◆ Activity
Only the text carries over: repeat the records exactly and drop the images.

(Saved entries)
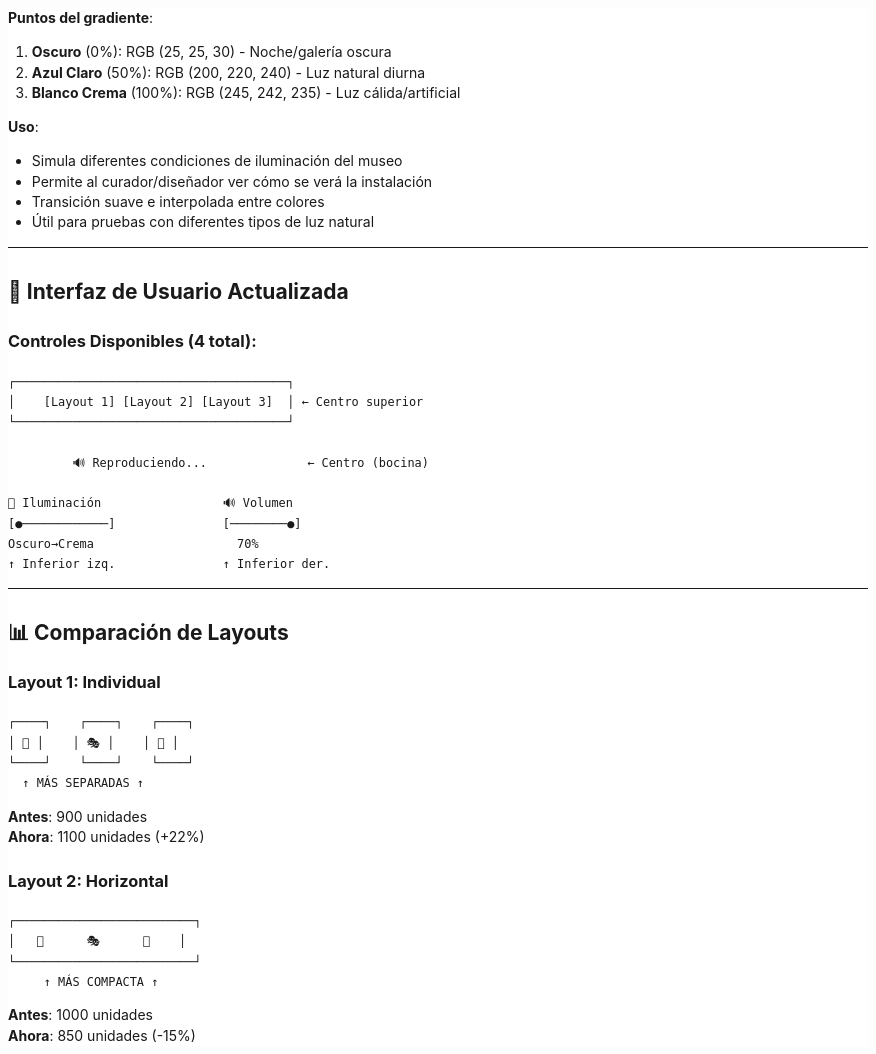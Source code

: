 **Puntos del gradiente**:
1. **Oscuro** (0%): RGB (25, 25, 30) - Noche/galería oscura
2. **Azul Claro** (50%): RGB (200, 220, 240) - Luz natural diurna
3. **Blanco Crema** (100%): RGB (245, 242, 235) - Luz cálida/artificial

**Uso**:
- Simula diferentes condiciones de iluminación del museo
- Permite al curador/diseñador ver cómo se verá la instalación
- Transición suave e interpolada entre colores
- Útil para pruebas con diferentes tipos de luz natural

---

## 🎨 Interfaz de Usuario Actualizada

### Controles Disponibles (4 total):

```
┌──────────────────────────────────────┐
│    [Layout 1] [Layout 2] [Layout 3]  │ ← Centro superior
└──────────────────────────────────────┘

         🔊 Reproduciendo...              ← Centro (bocina)

🌈 Iluminación                 🔊 Volumen
[●────────────]               [────────●]
Oscuro→Crema                    70%
↑ Inferior izq.               ↑ Inferior der.
```

---

## 📊 Comparación de Layouts

### Layout 1: Individual
```
┌────┐    ┌────┐    ┌────┐
│ 👕 │    │ 🎭 │    │ 🧸 │
└────┘    └────┘    └────┘
  ↑ MÁS SEPARADAS ↑
```
**Antes**: 900 unidades  
**Ahora**: 1100 unidades (+22%)

### Layout 2: Horizontal
```
┌─────────────────────────┐
│   👕      🎭      🧸    │
└─────────────────────────┘
     ↑ MÁS COMPACTA ↑
```
**Antes**: 1000 unidades  
**Ahora**: 850 unidades (-15%)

◆ Result of the task
Source code

: **Puntos del gradiente**:
1. **Oscuro** (0%): RGB (25, 25, 30) - Noche/galería oscura
2. **Azul Claro** (50%): RGB (200, 220, 240) - Luz natural diurna
3. **Blanco Crema** (100%): RGB (245, 242, 235) - Luz cálida/artificial

**Uso**:
- Simula diferentes condiciones de iluminación del museo
- Permite al curador/diseñador ver cómo se verá la instalación
- Transición suave e interpolada entre colores
- Útil para pruebas con diferentes tipos de luz natural

---

## 🎨 Interfaz de Usuario Actualizada

### Controles Disponibles (4 total):

```
┌──────────────────────────────────────┐
│    [Layout 1] [Layout 2] [Layout 3]  │ ← Centro superior
└──────────────────────────────────────┘

         🔊 Reproduciendo...              ← Centro (bocina)

🌈 Iluminación                 🔊 Volumen
[●────────────]               [────────●]
Oscuro→Crema                    70%
↑ Inferior izq.               ↑ Inferior der.
```

---

## 📊 Comparación de Layouts

### Layout 1: Individual
```
┌────┐    ┌────┐    ┌────┐
│ 👕 │    │ 🎭 │    │ 🧸 │
└────┘    └────┘    └────┘
  ↑ MÁS SEPARADAS ↑
```
**Antes**: 900 unidades  
**Ahora**: 1100 unidades (+22%)

### Layout 2: Horizontal
```
┌─────────────────────────┐
│   👕      🎭      🧸    │
└─────────────────────────┘
     ↑ MÁS COMPACTA ↑
```
**Antes**: 1000 unidades  
**Ahora**: 850 unidades (-15%)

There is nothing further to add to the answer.